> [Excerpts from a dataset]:
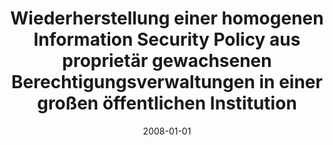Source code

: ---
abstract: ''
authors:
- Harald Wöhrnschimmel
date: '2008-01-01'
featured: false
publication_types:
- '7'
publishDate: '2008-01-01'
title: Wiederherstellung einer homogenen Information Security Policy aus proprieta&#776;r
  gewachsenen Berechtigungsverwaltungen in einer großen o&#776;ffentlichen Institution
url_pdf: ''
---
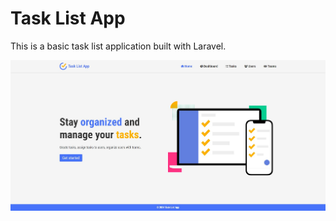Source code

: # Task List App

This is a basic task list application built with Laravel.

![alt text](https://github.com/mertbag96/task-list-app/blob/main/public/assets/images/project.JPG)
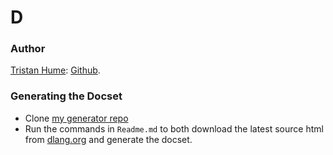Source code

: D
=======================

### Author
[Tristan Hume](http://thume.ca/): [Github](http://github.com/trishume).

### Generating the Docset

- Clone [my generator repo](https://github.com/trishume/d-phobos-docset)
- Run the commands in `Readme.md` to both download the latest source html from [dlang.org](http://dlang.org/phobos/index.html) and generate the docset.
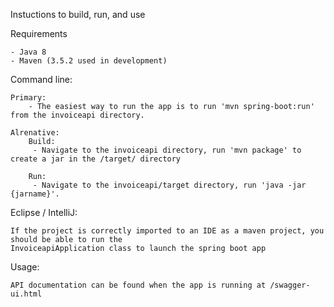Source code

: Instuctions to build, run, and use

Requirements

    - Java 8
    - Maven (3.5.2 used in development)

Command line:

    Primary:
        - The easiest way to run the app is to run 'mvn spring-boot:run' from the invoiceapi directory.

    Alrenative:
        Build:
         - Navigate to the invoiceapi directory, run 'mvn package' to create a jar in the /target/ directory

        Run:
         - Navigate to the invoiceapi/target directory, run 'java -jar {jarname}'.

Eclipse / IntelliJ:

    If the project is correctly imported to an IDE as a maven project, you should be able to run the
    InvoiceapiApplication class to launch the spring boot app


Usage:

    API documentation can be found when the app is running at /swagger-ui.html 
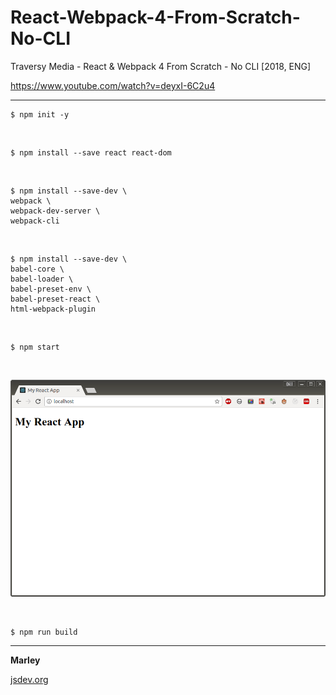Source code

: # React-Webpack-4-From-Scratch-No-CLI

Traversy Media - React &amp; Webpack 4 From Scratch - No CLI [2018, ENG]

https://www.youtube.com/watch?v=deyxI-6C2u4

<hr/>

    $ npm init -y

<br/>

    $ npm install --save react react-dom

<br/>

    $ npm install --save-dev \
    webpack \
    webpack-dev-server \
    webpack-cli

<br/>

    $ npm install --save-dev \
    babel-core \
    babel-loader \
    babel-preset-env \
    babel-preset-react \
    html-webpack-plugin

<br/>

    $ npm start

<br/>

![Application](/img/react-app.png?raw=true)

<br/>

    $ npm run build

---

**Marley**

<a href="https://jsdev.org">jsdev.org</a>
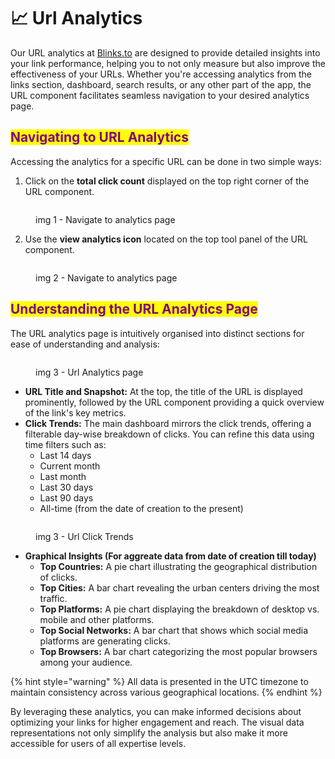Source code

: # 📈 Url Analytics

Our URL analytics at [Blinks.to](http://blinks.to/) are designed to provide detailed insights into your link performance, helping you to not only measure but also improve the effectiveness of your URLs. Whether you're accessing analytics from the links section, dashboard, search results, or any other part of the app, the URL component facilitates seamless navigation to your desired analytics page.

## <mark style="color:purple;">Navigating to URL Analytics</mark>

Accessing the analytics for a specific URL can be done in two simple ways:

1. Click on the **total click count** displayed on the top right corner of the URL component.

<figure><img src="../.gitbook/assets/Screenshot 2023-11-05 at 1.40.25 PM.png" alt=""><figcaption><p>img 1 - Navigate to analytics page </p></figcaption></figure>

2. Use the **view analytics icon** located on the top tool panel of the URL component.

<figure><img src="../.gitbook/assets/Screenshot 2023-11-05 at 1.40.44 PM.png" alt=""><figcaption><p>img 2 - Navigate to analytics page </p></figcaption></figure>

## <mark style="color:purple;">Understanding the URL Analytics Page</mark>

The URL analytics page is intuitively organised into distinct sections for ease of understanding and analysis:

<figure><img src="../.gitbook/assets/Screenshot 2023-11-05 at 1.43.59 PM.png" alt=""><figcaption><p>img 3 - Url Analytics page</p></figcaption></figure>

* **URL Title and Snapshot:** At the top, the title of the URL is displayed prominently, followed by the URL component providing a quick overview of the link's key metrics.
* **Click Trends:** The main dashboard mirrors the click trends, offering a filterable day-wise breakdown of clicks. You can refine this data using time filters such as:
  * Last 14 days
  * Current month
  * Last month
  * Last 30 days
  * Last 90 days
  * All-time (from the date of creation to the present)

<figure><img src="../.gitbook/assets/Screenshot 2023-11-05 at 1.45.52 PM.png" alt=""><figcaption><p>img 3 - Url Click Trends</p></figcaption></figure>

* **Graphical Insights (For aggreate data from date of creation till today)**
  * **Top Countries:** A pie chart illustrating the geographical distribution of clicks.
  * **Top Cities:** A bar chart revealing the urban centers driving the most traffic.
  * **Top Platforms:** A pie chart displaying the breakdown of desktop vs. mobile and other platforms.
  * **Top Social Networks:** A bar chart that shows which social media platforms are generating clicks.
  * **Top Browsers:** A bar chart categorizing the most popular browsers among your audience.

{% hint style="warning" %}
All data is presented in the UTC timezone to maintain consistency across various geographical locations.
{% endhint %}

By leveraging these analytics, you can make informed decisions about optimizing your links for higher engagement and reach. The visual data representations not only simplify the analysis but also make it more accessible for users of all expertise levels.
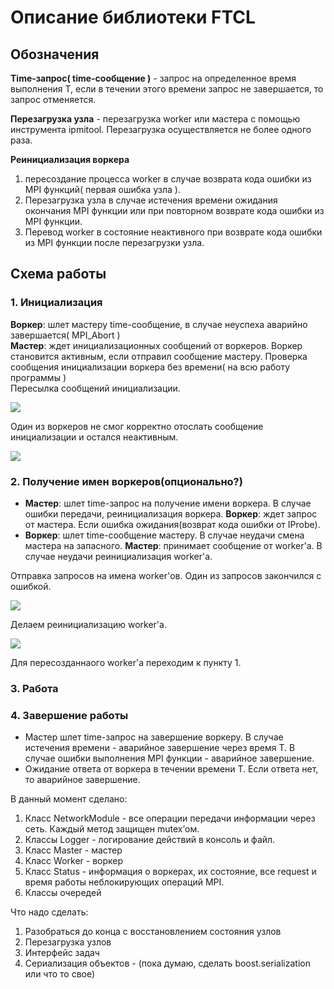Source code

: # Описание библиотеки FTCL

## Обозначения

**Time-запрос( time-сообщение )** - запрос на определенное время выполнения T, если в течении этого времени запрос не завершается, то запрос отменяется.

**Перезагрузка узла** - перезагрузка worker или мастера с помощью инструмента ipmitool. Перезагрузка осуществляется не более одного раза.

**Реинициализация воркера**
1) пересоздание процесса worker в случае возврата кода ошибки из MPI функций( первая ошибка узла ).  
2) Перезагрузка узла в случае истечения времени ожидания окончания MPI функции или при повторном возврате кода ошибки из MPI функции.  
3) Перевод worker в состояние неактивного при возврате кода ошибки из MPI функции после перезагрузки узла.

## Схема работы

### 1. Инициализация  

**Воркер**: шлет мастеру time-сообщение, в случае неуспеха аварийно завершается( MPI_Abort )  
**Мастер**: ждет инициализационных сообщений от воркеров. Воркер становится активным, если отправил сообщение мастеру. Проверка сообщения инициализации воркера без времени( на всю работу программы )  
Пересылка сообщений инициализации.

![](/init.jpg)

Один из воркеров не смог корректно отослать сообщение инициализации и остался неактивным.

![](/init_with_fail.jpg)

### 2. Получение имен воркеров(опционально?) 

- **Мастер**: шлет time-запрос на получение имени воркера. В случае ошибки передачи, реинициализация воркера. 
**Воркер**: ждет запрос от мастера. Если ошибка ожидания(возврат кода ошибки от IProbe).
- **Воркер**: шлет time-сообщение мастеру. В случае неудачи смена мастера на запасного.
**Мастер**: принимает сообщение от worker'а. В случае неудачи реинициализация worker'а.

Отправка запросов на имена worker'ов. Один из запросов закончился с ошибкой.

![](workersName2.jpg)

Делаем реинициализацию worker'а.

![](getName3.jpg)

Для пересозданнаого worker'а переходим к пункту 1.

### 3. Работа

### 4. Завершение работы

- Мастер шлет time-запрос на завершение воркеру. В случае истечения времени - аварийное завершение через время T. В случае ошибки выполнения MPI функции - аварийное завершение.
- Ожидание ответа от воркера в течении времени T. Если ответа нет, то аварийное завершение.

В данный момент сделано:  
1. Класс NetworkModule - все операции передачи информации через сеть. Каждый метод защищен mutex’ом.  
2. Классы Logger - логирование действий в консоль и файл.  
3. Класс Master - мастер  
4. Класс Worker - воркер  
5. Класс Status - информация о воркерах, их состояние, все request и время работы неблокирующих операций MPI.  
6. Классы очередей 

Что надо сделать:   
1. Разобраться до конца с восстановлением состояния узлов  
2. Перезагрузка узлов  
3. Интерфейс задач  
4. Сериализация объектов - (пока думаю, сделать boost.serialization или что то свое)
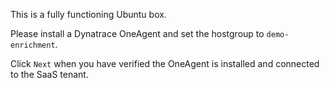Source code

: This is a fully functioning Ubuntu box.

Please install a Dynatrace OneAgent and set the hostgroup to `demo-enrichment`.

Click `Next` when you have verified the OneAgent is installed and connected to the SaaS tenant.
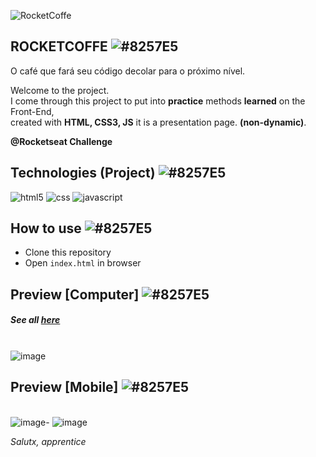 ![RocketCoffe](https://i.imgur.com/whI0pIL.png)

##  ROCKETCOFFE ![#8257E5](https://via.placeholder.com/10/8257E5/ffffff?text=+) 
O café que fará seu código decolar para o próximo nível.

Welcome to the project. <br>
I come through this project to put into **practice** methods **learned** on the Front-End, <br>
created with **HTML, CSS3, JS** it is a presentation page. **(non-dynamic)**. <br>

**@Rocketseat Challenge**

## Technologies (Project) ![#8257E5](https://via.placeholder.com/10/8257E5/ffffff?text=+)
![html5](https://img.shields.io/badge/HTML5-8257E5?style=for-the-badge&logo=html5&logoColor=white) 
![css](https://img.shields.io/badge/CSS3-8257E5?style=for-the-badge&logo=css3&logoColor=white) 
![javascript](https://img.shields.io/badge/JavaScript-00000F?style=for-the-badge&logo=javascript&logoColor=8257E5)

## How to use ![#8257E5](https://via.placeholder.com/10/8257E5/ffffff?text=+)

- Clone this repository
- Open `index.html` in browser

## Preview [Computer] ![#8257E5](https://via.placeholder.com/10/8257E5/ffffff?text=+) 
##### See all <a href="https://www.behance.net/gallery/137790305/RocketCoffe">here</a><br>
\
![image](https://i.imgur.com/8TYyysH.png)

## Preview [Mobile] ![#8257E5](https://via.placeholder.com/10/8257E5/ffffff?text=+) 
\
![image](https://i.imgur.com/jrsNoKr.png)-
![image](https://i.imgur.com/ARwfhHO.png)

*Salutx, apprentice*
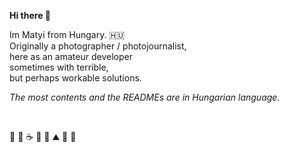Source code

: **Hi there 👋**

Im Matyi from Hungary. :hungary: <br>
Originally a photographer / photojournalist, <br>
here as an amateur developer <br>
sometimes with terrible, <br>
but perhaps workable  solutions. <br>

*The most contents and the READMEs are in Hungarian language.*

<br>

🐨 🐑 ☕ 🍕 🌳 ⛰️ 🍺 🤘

> [Task prompt]:
What is needed is the number of lines above that include the string "displayed", and nothing else.

> [Finished exercise]:
2